WASHINGTON - Despite information technology's ever increasing role in the economy, IT wages remain persistently flat. This may be tech's inconvenient truth.

A still sluggish U.S. economy gets most of the blame for this wage stagnation, but outsourcing and automation all have a role, say analysts.

"IT salaries have not really kept pace with inflation," said Victor Janulaitis, the CEO of Janco Associates, which reports on IT wage compensation.

In 2000, the average hourly wage was $37.27 in computer and math occupations for workers with at least a bachelor's degree. In 2011, it was $39.24, adjusted for inflation, according to a new report by the Economic Policy Institute.

[See related: In a symbolic shift, IBM's India workforce likely exceeds U.S.]

That translates to an average wage increase of less than a half percent a year. In real terms, IT wages overall have gone up by $1.97 an hour in just over 10 years, according to the EPI. It gathered data from the Current Population Survey, a monthly survey of households conducted by the Census Bureau for the Bureau of Labor Statistics.

But here's another data point. Yoh Services, a professional staffing firm for skilled IT workers, keeps a running index of hourly technology wages. In its latest measure for week 12 of 2012, the hourly wages were $31.45 and in 2010, for the same week, at $31.78.

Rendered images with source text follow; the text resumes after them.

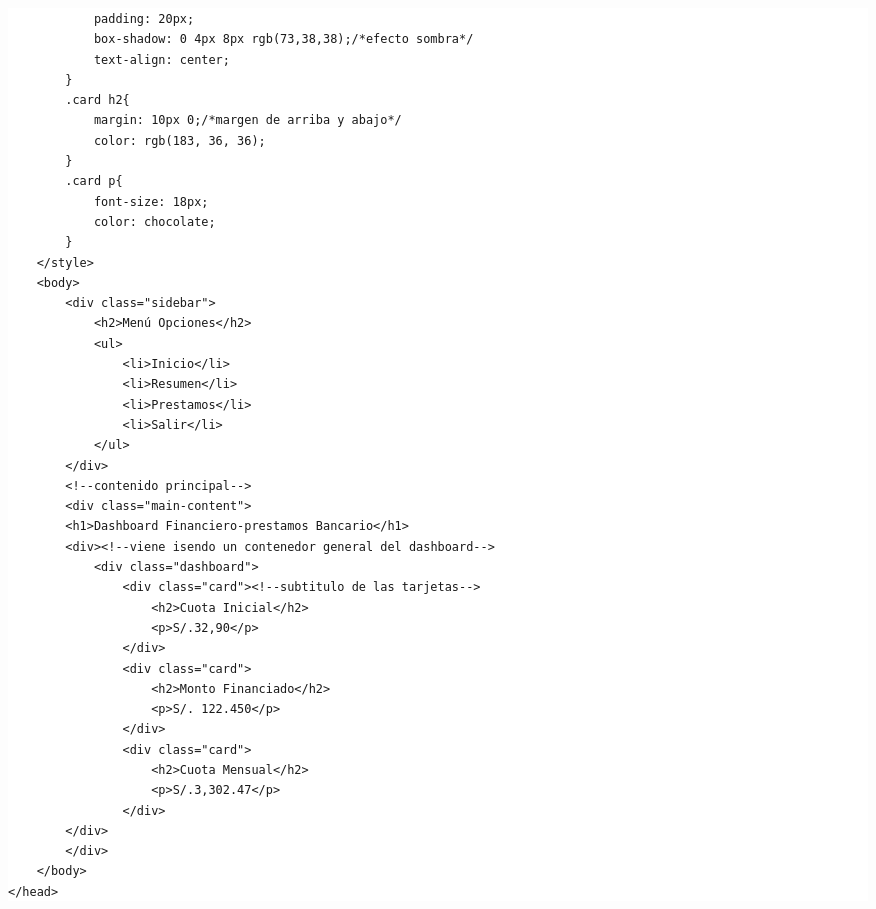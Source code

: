                 padding: 20px;
                box-shadow: 0 4px 8px rgb(73,38,38);/*efecto sombra*/
                text-align: center;
            }
            .card h2{
                margin: 10px 0;/*margen de arriba y abajo*/
                color: rgb(183, 36, 36);
            }
            .card p{
                font-size: 18px;
                color: chocolate;
            }
        </style>
        <body>
            <div class="sidebar">
                <h2>Menú Opciones</h2>
                <ul>
                    <li>Inicio</li>
                    <li>Resumen</li>
                    <li>Prestamos</li>
                    <li>Salir</li>
                </ul>
            </div>
            <!--contenido principal-->
            <div class="main-content">
            <h1>Dashboard Financiero-prestamos Bancario</h1>
            <div><!--viene isendo un contenedor general del dashboard-->
                <div class="dashboard">
                    <div class="card"><!--subtitulo de las tarjetas-->
                        <h2>Cuota Inicial</h2>
                        <p>S/.32,90</p>
                    </div>
                    <div class="card">
                        <h2>Monto Financiado</h2>
                        <p>S/. 122.450</p>
                    </div>
                    <div class="card">
                        <h2>Cuota Mensual</h2>
                        <p>S/.3,302.47</p>
                    </div>
            </div>
            </div>
        </body>      
    </head>
</html>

The worker who earned $31.78 in 2010 would need to make $33.71 today to stay even with inflation, according to the government's Consumer Price Index Inflation Calculator. Yoh has data going back over 10 years, and in most years hourly wages have run in the $30 to $32 dollar range.

Joel Capperella, vice president of marketing for Yoh, said companies are making more use of contracted labor, allowing organizations to source during periods of high demand, "and run virtual just-in-time talent supply chains."

Capperella said there is a correlation between temporary professional wages and salaried wage workers "because historically temporary demand increases have preceded an increase in permanent employee demand," he said.

"However this recovery period has been so sluggish that the industry has not seen the correlation between an increase in contracted labor indicating that an increase in permanent jobs is imminent," said Capperella.

Analysts say high-demand skills will have rising wages. Capperella, for instance, said the supply of IT pros that also know the agile development methodology is very low compared to the demand, and those workers will "command a very high hourly and salary rate."

John Longwell, vice president of research at Computer Economics, said that "it would be fair to say that the globalization of markets for goods and services is helping restrain wages across many sectors, including the IT sector."

But Longwell also cautions against overstating the impact of IT offshoring.

Longwell estimates that "maybe 30% of IT organizations are offshoring some -- and only some -- app development work," he said. "This is substantial, and offshoring is certainly having an impact on programmers," he said.

Low inflation, sluggish economic growth, and improving productivity "are important factors in restraining U.S. wages in general, including IT wages," said Longwell.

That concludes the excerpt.